Kyrie Irving’s future in Boston is as murky as it has ever looked.
Is it fair to expect Irving to make some sort of commitment to the Celtics moments after losing Game 5 and being bounced out of the playoffs by the Bucks? No, absolutely not.
That’s just not who Irving is, which is fair. We expected this kind of response when the initial question about his future in Boston was proposed:
“I’m going to be honest, I’m just trying to get back to Boston first, safely,” Irving said. “See my family, decompress, do what human beings do.”
However, hearing Irving go on and on about what transpired this year without offering any kind of solace or appreciating for the organization and coaching staff has to be one of the most troubling signs if you’re Danny Ainge and the Celtics. Irving’s decision is far beyond an easy one.
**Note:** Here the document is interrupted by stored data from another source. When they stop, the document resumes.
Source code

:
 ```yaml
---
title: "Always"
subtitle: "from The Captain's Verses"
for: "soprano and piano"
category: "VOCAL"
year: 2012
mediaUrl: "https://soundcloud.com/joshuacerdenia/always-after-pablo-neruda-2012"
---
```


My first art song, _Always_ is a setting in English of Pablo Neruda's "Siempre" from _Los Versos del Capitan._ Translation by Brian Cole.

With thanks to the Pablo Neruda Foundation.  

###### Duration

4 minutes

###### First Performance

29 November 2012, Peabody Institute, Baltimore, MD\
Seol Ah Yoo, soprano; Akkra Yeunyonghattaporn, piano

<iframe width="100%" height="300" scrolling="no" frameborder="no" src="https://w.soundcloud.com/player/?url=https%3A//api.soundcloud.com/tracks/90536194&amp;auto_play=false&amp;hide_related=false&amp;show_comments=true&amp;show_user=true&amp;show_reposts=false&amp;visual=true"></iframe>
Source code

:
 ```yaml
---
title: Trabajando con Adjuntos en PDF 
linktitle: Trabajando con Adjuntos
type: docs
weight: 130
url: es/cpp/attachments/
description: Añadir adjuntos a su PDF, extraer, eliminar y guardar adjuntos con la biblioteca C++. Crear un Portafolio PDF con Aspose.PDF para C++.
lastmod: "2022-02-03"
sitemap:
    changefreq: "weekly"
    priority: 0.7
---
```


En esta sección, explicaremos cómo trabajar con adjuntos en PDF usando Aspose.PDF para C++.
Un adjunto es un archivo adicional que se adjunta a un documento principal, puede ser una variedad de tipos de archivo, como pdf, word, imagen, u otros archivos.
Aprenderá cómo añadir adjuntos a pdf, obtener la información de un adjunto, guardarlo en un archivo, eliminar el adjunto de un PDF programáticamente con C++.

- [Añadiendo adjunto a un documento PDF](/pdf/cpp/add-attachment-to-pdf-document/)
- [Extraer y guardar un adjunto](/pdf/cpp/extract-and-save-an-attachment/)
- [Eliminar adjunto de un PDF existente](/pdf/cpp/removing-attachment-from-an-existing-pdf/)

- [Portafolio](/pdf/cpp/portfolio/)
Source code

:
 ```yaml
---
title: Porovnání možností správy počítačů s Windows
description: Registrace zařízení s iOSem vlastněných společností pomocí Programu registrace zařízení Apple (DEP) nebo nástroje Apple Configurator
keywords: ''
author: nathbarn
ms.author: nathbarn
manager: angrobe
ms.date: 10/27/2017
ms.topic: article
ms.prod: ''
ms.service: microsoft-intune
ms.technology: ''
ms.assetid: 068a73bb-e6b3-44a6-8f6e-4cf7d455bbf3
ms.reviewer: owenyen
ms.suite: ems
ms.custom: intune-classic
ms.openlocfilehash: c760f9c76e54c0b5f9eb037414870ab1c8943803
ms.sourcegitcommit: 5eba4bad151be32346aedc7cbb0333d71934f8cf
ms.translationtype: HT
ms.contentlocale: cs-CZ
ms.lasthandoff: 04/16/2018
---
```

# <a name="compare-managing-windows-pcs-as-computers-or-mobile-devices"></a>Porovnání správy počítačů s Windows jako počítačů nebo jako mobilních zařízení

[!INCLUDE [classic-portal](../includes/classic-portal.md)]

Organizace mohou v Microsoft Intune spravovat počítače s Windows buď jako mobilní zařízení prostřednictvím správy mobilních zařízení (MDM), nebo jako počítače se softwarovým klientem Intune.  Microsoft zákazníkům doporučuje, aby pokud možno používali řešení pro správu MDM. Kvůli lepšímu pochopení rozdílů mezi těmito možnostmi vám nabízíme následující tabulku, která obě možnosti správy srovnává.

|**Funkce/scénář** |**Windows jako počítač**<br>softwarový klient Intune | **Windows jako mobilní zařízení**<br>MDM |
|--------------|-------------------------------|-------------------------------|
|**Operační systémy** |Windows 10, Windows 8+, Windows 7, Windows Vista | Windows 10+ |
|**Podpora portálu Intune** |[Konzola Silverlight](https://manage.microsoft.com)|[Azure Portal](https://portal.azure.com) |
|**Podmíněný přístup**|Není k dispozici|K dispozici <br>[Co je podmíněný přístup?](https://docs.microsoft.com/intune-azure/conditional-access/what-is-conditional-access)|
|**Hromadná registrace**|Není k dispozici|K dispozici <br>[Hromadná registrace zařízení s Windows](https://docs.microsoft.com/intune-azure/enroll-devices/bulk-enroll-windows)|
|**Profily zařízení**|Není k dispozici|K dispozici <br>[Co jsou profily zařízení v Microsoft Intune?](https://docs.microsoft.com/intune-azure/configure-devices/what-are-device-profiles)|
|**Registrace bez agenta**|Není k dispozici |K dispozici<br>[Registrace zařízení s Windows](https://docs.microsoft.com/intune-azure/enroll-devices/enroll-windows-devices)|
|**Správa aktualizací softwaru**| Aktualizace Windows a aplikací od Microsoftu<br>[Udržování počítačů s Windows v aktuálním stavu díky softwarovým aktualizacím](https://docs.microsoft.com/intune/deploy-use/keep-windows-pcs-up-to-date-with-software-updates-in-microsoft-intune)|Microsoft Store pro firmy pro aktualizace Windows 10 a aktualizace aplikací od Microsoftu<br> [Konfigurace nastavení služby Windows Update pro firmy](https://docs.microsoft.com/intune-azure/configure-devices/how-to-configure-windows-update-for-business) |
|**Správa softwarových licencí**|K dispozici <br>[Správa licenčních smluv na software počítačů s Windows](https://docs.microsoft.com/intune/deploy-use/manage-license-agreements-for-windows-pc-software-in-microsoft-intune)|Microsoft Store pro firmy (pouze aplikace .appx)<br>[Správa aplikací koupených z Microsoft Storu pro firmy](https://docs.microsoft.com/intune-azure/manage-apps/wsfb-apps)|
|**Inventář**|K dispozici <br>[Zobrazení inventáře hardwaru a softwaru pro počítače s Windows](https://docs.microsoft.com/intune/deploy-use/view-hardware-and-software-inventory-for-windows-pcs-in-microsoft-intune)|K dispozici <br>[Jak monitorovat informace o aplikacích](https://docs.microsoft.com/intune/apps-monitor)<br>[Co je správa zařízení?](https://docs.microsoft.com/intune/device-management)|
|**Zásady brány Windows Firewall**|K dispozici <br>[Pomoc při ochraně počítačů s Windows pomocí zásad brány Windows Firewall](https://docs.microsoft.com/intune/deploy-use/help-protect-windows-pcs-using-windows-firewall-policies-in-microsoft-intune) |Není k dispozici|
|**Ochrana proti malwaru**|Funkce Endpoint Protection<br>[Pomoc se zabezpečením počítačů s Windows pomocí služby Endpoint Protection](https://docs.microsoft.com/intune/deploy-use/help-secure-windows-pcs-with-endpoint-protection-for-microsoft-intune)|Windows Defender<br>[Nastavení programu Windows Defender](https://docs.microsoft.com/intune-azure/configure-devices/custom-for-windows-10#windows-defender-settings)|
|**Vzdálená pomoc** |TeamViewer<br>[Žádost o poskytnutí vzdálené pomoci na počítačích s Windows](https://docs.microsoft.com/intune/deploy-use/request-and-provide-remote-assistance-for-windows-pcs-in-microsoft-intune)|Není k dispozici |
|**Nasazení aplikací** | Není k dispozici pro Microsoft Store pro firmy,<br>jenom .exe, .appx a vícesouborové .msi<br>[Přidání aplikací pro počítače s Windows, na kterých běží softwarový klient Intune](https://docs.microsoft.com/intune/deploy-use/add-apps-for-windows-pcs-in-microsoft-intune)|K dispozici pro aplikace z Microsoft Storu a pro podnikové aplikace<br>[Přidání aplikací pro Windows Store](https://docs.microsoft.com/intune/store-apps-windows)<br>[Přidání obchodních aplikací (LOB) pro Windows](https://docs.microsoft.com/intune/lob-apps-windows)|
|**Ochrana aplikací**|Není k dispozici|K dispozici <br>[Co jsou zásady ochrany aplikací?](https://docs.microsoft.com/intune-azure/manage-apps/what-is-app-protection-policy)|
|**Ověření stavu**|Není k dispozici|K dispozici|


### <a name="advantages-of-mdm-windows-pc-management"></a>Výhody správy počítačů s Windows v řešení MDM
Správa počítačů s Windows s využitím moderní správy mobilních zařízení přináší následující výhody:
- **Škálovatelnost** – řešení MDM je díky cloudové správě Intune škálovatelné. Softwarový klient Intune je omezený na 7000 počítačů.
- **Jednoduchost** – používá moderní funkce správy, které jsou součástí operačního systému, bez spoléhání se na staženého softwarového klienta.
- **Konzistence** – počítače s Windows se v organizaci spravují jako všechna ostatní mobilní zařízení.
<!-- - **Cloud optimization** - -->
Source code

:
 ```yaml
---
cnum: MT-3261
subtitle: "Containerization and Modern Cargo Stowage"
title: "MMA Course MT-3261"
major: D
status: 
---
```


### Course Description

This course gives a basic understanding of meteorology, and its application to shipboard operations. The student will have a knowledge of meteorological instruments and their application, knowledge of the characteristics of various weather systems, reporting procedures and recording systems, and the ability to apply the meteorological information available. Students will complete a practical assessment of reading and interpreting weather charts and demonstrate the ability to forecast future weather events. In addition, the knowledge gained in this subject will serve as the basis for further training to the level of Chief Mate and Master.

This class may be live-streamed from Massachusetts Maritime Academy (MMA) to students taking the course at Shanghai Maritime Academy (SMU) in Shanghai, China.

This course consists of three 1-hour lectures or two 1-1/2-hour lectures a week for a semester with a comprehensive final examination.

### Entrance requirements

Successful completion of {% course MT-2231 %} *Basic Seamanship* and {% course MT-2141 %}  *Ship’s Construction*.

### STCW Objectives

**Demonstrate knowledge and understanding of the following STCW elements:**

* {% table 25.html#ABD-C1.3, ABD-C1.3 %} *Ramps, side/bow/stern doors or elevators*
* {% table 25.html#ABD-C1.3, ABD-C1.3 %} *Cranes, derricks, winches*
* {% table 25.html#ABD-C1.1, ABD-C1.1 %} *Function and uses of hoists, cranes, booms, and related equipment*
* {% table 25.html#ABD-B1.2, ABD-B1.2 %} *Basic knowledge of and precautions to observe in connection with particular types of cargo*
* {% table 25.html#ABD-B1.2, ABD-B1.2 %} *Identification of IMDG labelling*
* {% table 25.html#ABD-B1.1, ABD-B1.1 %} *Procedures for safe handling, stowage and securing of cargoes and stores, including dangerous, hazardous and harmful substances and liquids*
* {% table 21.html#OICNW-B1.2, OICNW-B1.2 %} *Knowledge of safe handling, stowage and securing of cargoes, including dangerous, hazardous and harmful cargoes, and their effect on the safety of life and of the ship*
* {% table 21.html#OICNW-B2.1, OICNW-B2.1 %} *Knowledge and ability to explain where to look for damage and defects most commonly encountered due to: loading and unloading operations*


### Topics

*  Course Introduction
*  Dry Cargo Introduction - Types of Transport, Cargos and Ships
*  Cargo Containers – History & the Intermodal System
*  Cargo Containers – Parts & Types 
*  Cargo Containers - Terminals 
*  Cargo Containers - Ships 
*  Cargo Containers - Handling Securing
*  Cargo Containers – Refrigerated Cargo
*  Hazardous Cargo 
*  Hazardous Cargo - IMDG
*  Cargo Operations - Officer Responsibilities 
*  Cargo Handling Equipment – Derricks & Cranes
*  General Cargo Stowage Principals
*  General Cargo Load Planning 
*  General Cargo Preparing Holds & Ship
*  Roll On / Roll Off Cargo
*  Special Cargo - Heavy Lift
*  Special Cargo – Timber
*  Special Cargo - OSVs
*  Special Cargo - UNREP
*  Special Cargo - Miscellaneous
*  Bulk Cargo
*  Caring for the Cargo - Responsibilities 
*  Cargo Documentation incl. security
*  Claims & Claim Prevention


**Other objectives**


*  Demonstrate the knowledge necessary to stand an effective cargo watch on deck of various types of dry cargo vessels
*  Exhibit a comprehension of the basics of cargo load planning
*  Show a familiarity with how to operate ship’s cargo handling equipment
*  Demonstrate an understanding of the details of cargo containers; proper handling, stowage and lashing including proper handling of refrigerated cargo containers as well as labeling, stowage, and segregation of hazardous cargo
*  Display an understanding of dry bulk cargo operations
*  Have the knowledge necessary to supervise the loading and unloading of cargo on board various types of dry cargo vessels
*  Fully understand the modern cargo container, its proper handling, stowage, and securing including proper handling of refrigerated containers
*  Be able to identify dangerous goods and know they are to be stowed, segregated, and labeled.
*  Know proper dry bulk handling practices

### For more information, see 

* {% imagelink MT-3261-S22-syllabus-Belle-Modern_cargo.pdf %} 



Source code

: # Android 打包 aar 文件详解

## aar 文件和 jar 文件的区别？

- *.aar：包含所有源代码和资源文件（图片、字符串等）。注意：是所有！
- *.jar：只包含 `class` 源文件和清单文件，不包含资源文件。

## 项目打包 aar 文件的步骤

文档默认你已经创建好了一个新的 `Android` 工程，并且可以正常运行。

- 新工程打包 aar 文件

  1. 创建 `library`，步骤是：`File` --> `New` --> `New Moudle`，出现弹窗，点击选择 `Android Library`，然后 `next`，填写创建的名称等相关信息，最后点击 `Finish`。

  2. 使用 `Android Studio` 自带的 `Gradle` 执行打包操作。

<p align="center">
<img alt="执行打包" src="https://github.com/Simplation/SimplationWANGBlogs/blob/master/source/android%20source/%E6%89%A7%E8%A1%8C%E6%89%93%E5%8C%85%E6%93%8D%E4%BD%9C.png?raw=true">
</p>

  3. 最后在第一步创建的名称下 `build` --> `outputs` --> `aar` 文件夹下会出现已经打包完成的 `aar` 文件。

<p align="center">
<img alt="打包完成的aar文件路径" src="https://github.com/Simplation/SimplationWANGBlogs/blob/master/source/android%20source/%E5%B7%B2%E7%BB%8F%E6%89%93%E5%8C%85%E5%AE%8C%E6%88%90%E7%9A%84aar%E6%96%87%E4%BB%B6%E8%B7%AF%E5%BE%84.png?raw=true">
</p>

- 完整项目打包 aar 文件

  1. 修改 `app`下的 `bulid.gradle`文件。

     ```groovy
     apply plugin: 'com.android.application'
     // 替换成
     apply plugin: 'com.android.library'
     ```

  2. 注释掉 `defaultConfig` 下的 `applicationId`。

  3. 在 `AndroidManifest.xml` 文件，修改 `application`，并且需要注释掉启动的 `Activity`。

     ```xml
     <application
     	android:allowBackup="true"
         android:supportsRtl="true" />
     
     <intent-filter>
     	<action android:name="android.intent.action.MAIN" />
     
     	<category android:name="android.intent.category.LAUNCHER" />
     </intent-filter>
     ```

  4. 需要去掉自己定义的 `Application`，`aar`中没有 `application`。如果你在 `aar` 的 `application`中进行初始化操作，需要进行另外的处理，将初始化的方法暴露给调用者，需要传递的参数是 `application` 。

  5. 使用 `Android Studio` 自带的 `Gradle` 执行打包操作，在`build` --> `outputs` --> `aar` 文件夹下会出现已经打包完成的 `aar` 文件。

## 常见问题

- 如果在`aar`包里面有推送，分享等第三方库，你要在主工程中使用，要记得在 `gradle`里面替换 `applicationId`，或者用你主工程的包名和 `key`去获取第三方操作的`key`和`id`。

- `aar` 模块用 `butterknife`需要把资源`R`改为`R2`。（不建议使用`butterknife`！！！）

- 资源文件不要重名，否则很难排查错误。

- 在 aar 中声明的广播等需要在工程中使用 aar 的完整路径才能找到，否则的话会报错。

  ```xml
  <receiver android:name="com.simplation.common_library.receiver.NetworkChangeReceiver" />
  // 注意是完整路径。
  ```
Between now and July 1, his free agency process will be the focal point of the Celtics’ off-season for a franchise trying to piece together what went wrong and what the best course of action should be, moving forward. After starting off the postseason winning five consecutive games, the Celtics dropped four straight in a gentleman’s sweep by the hands of the Bucks — a disappointing end to a season with so much promise back in September.
“A lot of lesson to take from this season,” Irving said. “From Day 1, training camp, until now. It just felt like a rush. I tried to enjoy as many moments as I could. It really comes down to great team basketball, who’s playing better at a certain time of the year and the connectivity, able to respond, you know they showed all year why they were who they were.”
Milwaukee also did a terrific job of containing Irving and forcing him to turn in some of the worst shooting performances of his playoff career. He finished with 15 points on 6-of-21 attempts from the floor Wednesday night, his worst game since Game 2 — when he went 4-of-18 and finished with nine points.
Irving shot at a 30 percent clip on 25-of-83 throughout the final four games of the series. Making matters worse, he didn’t even mention the Celtics as a viable option throughout his decision-making process between now and July 1, when he was asked a two-part question:
How disappointed are you about how the season ended and is Boston a place you’d consider coming back to?
“Truth be told, it’s no time to be disappointed,” Irving said. “You take your lesson, you take the ass-whopping that they handed us and you move on. It’s a basketball journey, obviously, you want to keep playing but they put a haul to that and they deserved the series, and they played like they wanted it. I’m looking forward to seeing them go to the Eastern Conference Finals and playing their next opponent. It was a great opponent for me to play against for the rest of my career because I know I won’t forget something like this — the taste of feeling defeat in this type of style — being down 1-4, I haven’t felt.
“For me, it’s just moving onto the next thing and just seeing where that ends up.”
Right now, the chances of seeing Irving back in a Celtics uniform doesn’t look good. While a lot can change in 7-8 weeks, the fact of the matter is, Kyrie had an opportunity to declare Boston as a potential front-runner and elected to keep everyone guessing.
Guessing if his time with the Celtics was something he can build on with the organization moving forward or if it was just a learning experience that he’ll take with him when he eventually moves on to his next destination.